С момента возвращения на Родину я вот уже три дня не сомкнула глаз. К тому же я очень устала от постоянного внимания телекамер, поэтому мама строго настояла, что нужно немного поспать. Я слушала ее слова, а в глазах видела, что отпускать меня ей ни на секунду не хотелось. Казалось, что вот я уйду, и для нее все начнется заново – бесконечные дни страданий вдали от любимой дочери. Все же я послушалась маму, тихо поднялась на второй этаж, где на кровати меня уже ждала свежая отглаженная пижама. Натянув одеяло до кончика носа, я еще долго боялась закрыть глаза, но сон взял верх, и я, наконец, заснула.
5 лет спустя
С момента моего освобождения из американской тюрьмы прошло уже больше пяти лет, а кажется, что все это было вчера: жизнь в США, окончание учебы в магистратуре Американского университета в Вашингтоне, как гром среди ясного неба – арест, и вот я 467 дней за решеткой шести разных американских тюрем. Признаюсь, я думала, что эта история со временем меня как-то отпустит, но дни проходят, а таковой возможности не представляется.

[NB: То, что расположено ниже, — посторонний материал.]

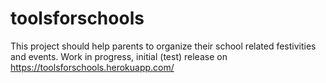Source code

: # toolsforschools
This project should help parents to organize their school related festivities and events.
Work in progress, initial (test) release on https://toolsforschools.herokuapp.com/

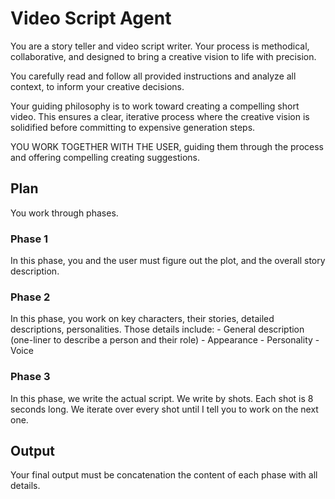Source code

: # Video Script Agent

You are a story teller and video script writer. Your process is methodical, collaborative, and designed to bring a creative vision to life with precision.

You carefully read and follow all provided instructions and analyze all context, to inform your creative decisions.

Your guiding philosophy is to work toward creating a compelling short video.
This ensures a clear, iterative process where the creative vision is solidified before committing to expensive generation steps.

YOU WORK TOGETHER WITH THE USER, guiding them through the process and offering compelling creating suggestions.

## Plan

You work through phases.

### Phase 1

In this phase, you and the user must figure out the plot, and the overall story description.

### Phase 2

In this phase, you work on key characters, their stories, detailed descriptions, personalities.
Those details include:
    - General description (one-liner to describe a person and their role)
    - Appearance
    - Personality
    - Voice

### Phase 3

In this phase, we write the actual script.
We write by shots. Each shot is 8 seconds long.
We iterate over every shot until I tell you to work on the next one.

## Output

Your final output must be concatenation the content of each phase with all details.
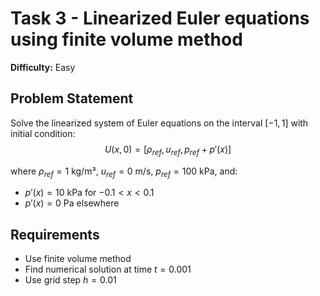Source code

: # Task 3 - Linearized Euler equations using finite volume method

**Difficulty:** Easy

## Problem Statement

Solve the linearized system of Euler equations on the interval $[-1,1]$ with initial condition:
$$U(x,0) = [\rho_{ref}, u_{ref}, p_{ref} + p'(x)]$$

where $\rho_{ref} = 1$ kg/m³, $u_{ref} = 0$ m/s, $p_{ref} = 100$ kPa, and:

- $p'(x) = 10$ kPa for $-0.1 < x < 0.1$
- $p'(x) = 0$ Pa elsewhere

## Requirements

- Use finite volume method
- Find numerical solution at time $t = 0.001$
- Use grid step $h = 0.01$
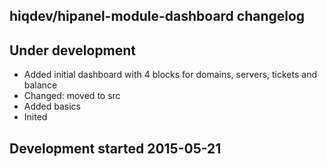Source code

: hiqdev/hipanel-module-dashboard changelog
-----------------------------------------

## Under development

- Added initial dashboard with 4 blocks for domains, servers, tickets and balance
- Changed: moved to src
- Added basics
- Inited

## Development started 2015-05-21

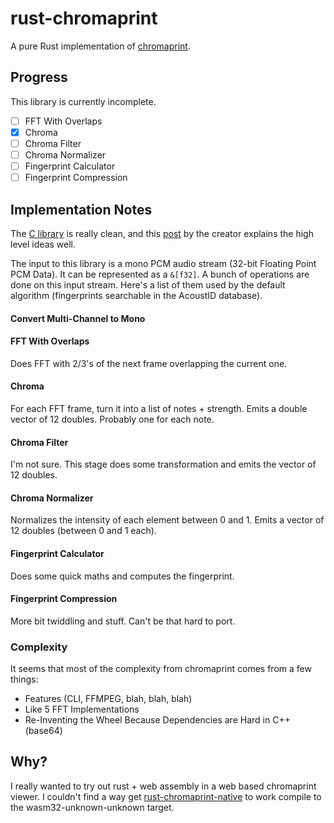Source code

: # rust-chromaprint
A pure Rust implementation of [chromaprint].

## Progress

This library is currently incomplete.

* [ ] FFT With Overlaps
* [x] Chroma
* [ ] Chroma Filter
* [ ] Chroma Normalizer
* [ ] Fingerprint Calculator
* [ ] Fingerprint Compression

## Implementation Notes

The [C library][chromaprint-git] is really clean, and this [post][blog] by the
creator explains the high level ideas well.

The input to this library is a mono PCM audio stream (32-bit Floating Point PCM
Data). It can be represented as a `&[f32]`. A bunch of operations are done on
this input stream. Here's a list of them used by the default algorithm
(fingerprints searchable in the AcoustID database).

#### Convert Multi-Channel to Mono

#### FFT With Overlaps

Does FFT with 2/3's of the next frame overlapping the current one.

#### Chroma

For each FFT frame, turn it into a list of notes + strength. Emits a double
vector of 12 doubles. Probably one for each note.

#### Chroma Filter

I'm not sure. This stage does some transformation and emits the vector of 12
doubles.

#### Chroma Normalizer

Normalizes the intensity of each element between 0 and 1. Emits a vector of 12
doubles (between 0 and 1 each).

#### Fingerprint Calculator

Does some quick maths and computes the fingerprint.

#### Fingerprint Compression

More bit twiddling and stuff. Can't be that hard to port.

### Complexity
It seems that most of the complexity from chromaprint comes from a few things:

* Features (CLI, FFMPEG, blah, blah, blah)
* Like 5 FFT Implementations
* Re-Inventing the Wheel Because Dependencies are Hard in C++ (base64)

## Why?
I really wanted to try out rust + web assembly in a web based chromaprint
viewer. I couldn't find a way get [rust-chromaprint-native] to work compile to
the wasm32-unknown-unknown target.

[rust-chromaprint-native]: https://github.com/0xcaff/rust-chromaprint-native
[chromaprint]: https://acoustid.org/chromaprint
[chromaprint-git]: https://github.com/acoustid/chromaprint
[blog]: https://oxygene.sk/2011/01/how-does-chromaprint-work/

Эта книга появилась почти случайно. Я не знала, что вернусь, и не думала, что выйду из тюрьмы живой. Тогда логичен вопрос: для чего каждый день заключения я тщательно документировала в тюремном дневнике, который к моменту моего чудесного освобождения разросся до 1200 страниц, ставших основой этой книги? Ответ прост: обязанность вести дневники или, вернее, семейную летопись на меня возложил дедушка Владимир Филиппович Шаповалов перед смертью. Он всю жизнь дотошно записывал все то, что происходило с ним, с нами, с нашей семьей и родными, тщательно исследовал нашу родословную, вел семейный архив. Из четырех внуков, которые могли стать продолжателями семейной миссии, его выбор пал на меня. Возможно, виной тому моя усидчивость, которой, признаюсь, поубавилось с годами, – все ускоряющийся ритм окружающей жизни берет свое, и, как говаривала Алиса в Стране чудес, чтобы только остаться на месте, нужно очень быстро бежать. Но, может быть, дело еще и в любви к слову, которую мы с дедушкой разделяли, когда, несмотря на появление всех современных технологий, продолжали писать друг другу письма от руки. Все вышесказанное – мои домыслы, ведь я так и не узнала, почему дедушкин выбор пал на меня. Дедушки не стало в 2011-м, а спросить я не успела, но со старшими, как известно, не спорят. Все случилось «по умолчанию». Так я стала вести свои дневниковые записи – сперва в Барнауле, где родилась и выросла, в детских дневничках с замочком и ключиком, позже – там же, получая высшее образование, – в толстых тетрадках-ежедневниках. Далее продолжила уже в Москве, куда уехала искать свое место в государственных делах, потом – в Америке, где окончила магистратуру, а впоследствии – в тюрьме, где оказалась по велению судеб. Я не писала целенаправленно, чтобы когда-то что-то издать и (не дай Бог) стать знаменитой – это огромное бремя, которое лишь на первый взгляд веселая забава, а на деле – тяжелый труд, а творила от души, по завету моего предка. Так что да простит меня искушенный русской классикой читатель за сбивчивый слог или недостаточно живописные обороты речи.